1) The currents produced by TPC2-A1-N and NAADP are quite small, which makes V_rev particularly prone to errors from leak current contamination. For example, TPC2-A1-N activates a H⁺ current (Figure 4L). If this current is subtracted from the total current in Figure 2K, the V_rev will shift to a more negative value and the calculated P_Ca/P_Na will be much smaller than that shown in Figure 2Q. A similar argument applies to the NAADP-activated current. This problem could be ameliorated by repeating the TPC2-A1-N and NAADP measurements using larger currents. This may be achievable by recording from L11A/L12A mutant channels in the plasma membrane. If this is not possible, the authors should qualify their estimates of the selectivity for TPC2-A1-N and NAADP accordingly. To strengthen the statistics, it would also be useful to increase the numbers of recordings used to calculate P_Ca/P_Na (currently only 4 in Figure 2Q). Finally, it would be informative (though not absolutely essential) to show the time course of current activation.

2) That the compounds fail to activate TRPML channels shows a degree of selectivity, but to use these compounds to probe TPC channel function in vivo it is important to know whether the compounds are specific for TPC2 over TPC1. This is especially true given the use of TPC2 in the names of these compounds. This should be tested.

[Editors' note: further revisions were suggested prior to acceptance, as described below.]

Thank you for resubmitting your work entitled "Agonist-mediated switching of ion selectivity in TPC2 differentially promotes lysosomal function" for further consideration by eLife. Your revised article has been evaluated by Richard Aldrich as the Senior Editor, and a Reviewing Editor.

The manuscript has been improved but there are some remaining issues that need to be addressed before acceptance, as outlined below:

1) Essential revision #1: The point the reviewers were making is that contamination of the TPC2-A1-N-induced current by H⁺ current may have shifted the reversal potential in the positive direction, which would overestimate the relative P_Ca/P_Na. Since the currents are quite small, the effect of H⁺ current contamination could be significant. You have explained that it is not possible to record larger currents from PM-targeted channels, which would have minimized the contamination effect. That is fine, but there should be some estimate in the paper about the possible size of the error from H⁺ current contamination. This could be done by subtracting the average H⁺ current I/V from the average TPC2-A1-N and NAADP current I/Vs, and recalculating Vrev and P_Ca/P_Na. The question is, how much would it affect the result?

2) The equation that was added to the Materials and methods for calculating P_Ca/P_Na under non-bi-ionic conditions should have correction factors for Na⁺ and Ca²⁺ activity coefficients (as in the bi-ionic equation). The P_Ca/P_Na values in Figure 2—figure supplement 1F should be replotted using the corrected values). Please provide a reference for the non-bi-ionic equation. Also, use a consistent term for reversal potential in the two equations (e.g., E_rev).
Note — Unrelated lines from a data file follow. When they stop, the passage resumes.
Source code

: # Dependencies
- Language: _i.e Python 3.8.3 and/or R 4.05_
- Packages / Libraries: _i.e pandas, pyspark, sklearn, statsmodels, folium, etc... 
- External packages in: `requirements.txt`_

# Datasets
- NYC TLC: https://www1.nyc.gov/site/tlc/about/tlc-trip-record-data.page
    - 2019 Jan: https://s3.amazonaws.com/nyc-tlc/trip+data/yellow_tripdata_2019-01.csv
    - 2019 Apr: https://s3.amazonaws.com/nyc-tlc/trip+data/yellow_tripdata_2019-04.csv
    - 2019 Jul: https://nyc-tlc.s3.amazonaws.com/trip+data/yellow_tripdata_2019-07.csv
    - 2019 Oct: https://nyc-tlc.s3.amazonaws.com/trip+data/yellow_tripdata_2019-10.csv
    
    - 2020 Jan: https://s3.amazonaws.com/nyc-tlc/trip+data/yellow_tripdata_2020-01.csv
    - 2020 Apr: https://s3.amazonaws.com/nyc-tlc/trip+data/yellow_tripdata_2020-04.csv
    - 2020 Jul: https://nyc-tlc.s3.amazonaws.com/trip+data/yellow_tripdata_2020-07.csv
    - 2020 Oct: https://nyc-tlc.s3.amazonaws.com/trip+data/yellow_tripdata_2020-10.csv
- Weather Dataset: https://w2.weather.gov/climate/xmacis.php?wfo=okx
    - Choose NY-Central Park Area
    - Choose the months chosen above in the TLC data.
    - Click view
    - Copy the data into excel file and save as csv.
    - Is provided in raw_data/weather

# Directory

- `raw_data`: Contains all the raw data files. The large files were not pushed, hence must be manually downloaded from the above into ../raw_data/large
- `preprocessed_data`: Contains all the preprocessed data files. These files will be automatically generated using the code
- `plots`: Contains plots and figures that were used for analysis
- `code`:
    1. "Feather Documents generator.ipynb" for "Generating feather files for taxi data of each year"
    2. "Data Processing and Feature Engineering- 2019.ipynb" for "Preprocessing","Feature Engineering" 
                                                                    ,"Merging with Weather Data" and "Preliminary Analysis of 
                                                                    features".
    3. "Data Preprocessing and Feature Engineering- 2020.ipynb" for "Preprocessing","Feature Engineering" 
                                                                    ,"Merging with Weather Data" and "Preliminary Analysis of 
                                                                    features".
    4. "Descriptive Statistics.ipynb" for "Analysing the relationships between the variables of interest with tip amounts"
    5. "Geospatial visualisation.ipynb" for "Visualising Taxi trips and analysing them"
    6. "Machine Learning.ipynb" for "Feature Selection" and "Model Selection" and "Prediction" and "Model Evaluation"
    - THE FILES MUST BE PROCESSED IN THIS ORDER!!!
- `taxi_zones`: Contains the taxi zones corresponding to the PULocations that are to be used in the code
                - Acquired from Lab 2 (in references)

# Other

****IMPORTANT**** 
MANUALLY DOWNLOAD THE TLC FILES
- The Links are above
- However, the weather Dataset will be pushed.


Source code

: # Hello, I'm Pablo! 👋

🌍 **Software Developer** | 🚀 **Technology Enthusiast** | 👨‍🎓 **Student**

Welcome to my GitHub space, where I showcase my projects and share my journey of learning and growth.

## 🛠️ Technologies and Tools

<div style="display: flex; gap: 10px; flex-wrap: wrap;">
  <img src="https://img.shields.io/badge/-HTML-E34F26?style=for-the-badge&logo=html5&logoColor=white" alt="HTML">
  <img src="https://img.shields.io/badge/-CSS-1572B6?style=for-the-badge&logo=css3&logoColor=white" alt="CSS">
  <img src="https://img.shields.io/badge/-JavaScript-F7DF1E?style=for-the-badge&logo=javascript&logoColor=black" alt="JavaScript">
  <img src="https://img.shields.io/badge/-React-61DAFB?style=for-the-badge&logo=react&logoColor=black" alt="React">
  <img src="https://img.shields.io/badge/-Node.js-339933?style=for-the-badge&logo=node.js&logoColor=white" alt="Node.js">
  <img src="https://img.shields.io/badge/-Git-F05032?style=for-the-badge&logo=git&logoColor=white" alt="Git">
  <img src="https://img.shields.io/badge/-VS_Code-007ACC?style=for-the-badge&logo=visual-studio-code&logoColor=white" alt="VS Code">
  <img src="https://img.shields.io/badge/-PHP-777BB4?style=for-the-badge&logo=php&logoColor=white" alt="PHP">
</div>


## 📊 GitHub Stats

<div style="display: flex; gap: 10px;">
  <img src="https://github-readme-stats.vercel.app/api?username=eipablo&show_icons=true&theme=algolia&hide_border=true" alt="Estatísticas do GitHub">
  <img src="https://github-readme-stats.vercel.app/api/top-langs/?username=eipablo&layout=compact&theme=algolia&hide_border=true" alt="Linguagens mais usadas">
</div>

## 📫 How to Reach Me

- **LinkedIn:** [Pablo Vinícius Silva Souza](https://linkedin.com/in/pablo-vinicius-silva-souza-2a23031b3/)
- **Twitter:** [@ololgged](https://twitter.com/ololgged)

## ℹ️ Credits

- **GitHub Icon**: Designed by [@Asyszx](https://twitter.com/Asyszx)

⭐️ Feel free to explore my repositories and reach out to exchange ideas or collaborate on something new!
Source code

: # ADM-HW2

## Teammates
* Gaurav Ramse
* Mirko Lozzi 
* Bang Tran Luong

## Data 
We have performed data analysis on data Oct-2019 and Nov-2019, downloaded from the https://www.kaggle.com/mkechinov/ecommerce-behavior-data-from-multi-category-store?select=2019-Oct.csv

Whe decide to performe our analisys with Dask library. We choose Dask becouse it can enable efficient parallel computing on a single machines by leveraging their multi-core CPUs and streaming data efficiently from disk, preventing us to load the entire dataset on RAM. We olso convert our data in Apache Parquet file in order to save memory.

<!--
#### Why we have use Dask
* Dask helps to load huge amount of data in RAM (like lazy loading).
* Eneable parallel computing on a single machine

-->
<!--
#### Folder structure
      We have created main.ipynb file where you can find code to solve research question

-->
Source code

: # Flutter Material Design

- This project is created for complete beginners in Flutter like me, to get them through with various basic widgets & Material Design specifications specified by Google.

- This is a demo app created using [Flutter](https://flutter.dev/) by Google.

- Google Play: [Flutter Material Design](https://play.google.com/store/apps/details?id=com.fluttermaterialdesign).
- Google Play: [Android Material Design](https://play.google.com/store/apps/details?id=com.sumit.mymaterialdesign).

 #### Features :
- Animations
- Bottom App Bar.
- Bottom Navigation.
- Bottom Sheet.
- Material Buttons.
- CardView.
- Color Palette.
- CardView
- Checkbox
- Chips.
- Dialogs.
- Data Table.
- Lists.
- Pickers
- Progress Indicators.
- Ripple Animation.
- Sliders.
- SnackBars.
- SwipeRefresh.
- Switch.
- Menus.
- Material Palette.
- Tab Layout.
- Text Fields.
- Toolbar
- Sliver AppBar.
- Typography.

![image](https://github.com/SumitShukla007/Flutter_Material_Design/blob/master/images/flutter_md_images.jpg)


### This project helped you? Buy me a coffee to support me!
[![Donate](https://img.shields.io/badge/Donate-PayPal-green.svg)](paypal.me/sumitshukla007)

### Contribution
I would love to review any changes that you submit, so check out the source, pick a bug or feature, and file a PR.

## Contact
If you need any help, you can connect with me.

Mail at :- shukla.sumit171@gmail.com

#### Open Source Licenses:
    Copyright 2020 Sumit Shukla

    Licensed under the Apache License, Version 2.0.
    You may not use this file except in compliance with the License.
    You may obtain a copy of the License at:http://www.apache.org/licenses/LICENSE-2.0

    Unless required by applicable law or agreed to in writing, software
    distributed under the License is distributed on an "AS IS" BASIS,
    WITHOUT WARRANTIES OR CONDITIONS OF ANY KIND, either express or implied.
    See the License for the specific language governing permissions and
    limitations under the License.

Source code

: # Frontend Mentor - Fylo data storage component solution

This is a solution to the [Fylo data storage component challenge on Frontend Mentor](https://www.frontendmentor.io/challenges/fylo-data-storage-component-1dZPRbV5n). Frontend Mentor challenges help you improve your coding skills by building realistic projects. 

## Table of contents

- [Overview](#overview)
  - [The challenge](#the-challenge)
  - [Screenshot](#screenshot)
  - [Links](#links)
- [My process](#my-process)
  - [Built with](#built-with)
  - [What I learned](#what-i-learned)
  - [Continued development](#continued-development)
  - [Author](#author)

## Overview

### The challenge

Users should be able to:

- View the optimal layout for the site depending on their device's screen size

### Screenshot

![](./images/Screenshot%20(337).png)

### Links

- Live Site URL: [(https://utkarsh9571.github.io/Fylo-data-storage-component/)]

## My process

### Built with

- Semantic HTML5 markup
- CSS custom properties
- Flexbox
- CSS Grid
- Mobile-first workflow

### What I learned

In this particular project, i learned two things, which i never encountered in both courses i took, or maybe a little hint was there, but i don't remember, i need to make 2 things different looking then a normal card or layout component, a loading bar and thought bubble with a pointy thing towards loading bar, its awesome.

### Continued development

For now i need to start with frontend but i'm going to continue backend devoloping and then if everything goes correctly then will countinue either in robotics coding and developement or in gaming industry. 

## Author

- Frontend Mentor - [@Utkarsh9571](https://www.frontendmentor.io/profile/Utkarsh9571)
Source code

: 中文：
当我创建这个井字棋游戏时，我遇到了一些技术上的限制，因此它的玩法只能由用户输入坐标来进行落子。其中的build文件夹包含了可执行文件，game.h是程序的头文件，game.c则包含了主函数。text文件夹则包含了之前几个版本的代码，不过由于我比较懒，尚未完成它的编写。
3) The new values of P_Ca/P_Na for TPC2-A1-N under bi-ionic conditions (Figure 2—figure supplement 1F) do not agree with results of the bi-ionic equation. With Vrev=-17 mV, Nai=160 mM, Cao=105 mM, P_Ca/P_Na is 0.42, not 0.65 as in the figure. Also, the text refers to 140 mM Na⁺ but the Figure 2 shows 160 mM Na⁺. In Figure 2P Vrev for TPC2-A1-N is -12 mV, but -17 mV in Figure 2—figure supplement 1E. Are these different datasets, and if so, why? To avoid confusion, it would be best to consolidate all the bi-ionic measurements and make sure the values in Figure 2P, Q and Figure 2—figure supplement 1E, F are the same. Text should be edited accordingly.

4) The error bar in Figure 2—figure supplement 1F for TPC2-A1-P goes below zero, which is not physically possible. Please check the calculations.